The Weymouth Waterworks Company was established in 1797, and in 1856 the company employed Thomas Hawksley to convert Upper Mill on the Jordan in Sutton Poyntz into a pumping station to supply water to Weymouth. Following the fatal explosion of Isambard Kingdom Brunel's SS Great Eastern in 1859, the vessel was towed to the Isle of Portland and Weymouth Waterworks Company purchased the damaged ship's no. 1 funnel, subsequently using it in their filtration system.
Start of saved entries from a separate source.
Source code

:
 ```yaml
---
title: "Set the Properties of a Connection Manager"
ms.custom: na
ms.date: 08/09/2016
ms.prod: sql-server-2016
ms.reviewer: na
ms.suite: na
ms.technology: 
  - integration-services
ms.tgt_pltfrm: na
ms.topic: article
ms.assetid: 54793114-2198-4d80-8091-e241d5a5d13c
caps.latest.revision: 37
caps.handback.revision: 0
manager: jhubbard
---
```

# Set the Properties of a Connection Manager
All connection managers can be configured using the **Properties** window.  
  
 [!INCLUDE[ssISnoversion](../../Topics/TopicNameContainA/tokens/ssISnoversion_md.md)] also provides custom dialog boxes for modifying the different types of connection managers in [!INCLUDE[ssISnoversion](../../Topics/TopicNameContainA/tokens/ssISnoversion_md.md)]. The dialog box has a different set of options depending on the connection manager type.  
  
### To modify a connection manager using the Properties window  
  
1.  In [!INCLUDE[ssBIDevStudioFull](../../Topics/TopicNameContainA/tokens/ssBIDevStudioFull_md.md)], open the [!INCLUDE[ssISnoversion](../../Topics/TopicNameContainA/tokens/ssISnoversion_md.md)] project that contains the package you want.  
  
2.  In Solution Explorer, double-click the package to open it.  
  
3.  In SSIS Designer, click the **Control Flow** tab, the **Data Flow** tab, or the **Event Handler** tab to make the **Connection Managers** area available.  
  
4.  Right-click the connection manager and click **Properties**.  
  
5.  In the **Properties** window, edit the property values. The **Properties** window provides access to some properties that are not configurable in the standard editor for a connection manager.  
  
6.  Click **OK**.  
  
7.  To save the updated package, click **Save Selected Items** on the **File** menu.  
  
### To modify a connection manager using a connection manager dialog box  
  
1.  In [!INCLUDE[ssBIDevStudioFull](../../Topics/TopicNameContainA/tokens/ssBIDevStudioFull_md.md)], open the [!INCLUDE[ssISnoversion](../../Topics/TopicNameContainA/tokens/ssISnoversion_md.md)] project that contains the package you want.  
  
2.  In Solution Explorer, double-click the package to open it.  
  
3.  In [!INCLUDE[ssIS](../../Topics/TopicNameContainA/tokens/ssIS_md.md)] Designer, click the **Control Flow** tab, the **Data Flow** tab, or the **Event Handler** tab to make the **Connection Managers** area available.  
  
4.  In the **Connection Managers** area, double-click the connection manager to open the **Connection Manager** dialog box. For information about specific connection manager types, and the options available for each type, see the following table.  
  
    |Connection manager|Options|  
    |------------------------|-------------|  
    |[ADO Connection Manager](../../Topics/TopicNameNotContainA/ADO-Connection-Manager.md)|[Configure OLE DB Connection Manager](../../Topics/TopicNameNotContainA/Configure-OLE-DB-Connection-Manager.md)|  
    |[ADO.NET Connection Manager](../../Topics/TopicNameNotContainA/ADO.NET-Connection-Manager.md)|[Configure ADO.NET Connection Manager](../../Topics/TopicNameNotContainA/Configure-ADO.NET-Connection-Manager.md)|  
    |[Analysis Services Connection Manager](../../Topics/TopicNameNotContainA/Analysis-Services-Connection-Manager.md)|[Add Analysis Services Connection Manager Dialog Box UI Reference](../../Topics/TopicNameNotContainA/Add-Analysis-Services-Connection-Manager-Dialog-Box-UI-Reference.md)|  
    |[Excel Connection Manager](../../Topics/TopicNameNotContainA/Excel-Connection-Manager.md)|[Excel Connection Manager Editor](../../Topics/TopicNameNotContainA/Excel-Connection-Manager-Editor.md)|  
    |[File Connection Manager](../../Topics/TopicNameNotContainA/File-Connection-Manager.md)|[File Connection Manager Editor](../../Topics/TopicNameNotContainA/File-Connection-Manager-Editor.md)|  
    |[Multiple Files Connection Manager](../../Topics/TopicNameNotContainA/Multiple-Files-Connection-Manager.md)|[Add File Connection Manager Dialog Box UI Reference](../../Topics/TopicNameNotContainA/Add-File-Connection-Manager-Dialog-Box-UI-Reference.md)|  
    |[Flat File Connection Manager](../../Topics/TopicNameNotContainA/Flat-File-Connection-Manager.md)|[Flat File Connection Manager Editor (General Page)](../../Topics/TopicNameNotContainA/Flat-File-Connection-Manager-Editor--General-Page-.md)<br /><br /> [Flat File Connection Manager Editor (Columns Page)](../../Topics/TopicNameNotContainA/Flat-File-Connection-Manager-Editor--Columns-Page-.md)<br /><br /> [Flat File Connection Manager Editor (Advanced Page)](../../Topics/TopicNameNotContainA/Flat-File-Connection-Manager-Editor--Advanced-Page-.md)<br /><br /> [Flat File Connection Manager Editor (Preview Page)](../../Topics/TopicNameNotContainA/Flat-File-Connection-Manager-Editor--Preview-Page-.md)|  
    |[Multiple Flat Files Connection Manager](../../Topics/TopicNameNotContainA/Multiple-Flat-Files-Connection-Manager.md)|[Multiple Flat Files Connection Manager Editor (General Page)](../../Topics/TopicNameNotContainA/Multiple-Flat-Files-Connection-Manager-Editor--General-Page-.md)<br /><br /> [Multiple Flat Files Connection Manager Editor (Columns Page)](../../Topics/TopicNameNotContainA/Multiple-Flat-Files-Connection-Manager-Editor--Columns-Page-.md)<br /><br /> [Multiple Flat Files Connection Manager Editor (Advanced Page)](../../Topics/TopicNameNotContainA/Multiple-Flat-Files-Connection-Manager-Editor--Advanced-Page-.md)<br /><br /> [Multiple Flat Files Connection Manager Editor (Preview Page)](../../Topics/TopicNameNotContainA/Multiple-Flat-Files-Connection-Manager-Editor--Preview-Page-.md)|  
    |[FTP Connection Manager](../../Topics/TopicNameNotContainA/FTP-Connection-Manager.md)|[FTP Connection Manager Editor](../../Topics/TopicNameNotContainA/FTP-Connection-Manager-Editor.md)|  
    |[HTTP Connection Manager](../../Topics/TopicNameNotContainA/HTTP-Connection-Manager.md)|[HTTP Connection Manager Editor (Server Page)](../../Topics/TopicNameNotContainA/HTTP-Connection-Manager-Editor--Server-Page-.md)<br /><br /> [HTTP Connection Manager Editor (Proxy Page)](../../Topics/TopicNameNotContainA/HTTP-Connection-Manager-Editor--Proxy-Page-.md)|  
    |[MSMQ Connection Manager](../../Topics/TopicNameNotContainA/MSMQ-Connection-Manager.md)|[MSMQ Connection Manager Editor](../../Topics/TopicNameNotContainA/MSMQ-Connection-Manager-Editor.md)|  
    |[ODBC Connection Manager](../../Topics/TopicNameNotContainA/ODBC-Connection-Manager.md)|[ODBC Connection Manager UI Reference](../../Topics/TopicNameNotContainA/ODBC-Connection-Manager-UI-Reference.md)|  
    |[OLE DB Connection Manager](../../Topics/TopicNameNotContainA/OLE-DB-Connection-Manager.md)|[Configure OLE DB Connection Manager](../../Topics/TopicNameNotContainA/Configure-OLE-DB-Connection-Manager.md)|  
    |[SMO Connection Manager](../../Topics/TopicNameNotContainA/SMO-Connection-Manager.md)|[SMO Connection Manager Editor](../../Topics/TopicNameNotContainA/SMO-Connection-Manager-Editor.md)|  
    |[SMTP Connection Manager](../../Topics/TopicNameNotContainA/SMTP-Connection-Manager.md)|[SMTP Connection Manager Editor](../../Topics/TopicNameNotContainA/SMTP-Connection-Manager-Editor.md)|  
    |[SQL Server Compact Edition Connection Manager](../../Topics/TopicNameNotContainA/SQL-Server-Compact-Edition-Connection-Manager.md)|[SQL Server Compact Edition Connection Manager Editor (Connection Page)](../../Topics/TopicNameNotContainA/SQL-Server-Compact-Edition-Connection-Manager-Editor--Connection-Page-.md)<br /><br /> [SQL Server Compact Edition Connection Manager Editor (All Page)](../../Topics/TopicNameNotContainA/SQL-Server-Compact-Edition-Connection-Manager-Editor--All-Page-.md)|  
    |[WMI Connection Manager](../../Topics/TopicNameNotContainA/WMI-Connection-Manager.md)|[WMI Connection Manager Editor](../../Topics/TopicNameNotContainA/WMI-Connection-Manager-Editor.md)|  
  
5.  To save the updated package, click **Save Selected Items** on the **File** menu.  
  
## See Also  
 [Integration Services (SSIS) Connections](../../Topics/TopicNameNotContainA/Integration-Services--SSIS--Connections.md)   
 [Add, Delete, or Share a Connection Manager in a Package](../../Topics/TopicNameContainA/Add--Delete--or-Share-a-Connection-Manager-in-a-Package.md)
The funnel was decommissioned in 2004, and Wessex Water donated it to the SS Great Britain Trust in Bristol.

=== Flooding ===
The latter half of the 20th century saw extensive flooding of the river at Sutton Poyntz and Preston. Floods occurred in 1955, 1977, 1979, 1983, 1993 and 2003, and the Environment Agency established the River Jordan Flood Alleviation Scheme to investigate methods of flood prevention. At this time, the agency designated the river as a Critical Ordinary Watercourse (COW). Studies concluded that flooding was caused by silting of the river near Preston Mill, the constriction of flow through bridge arches, and obstructions of culverts. It is likely that heavy rainfall exacerbates the flooding, particularly through increased discharge of the Preston Brook.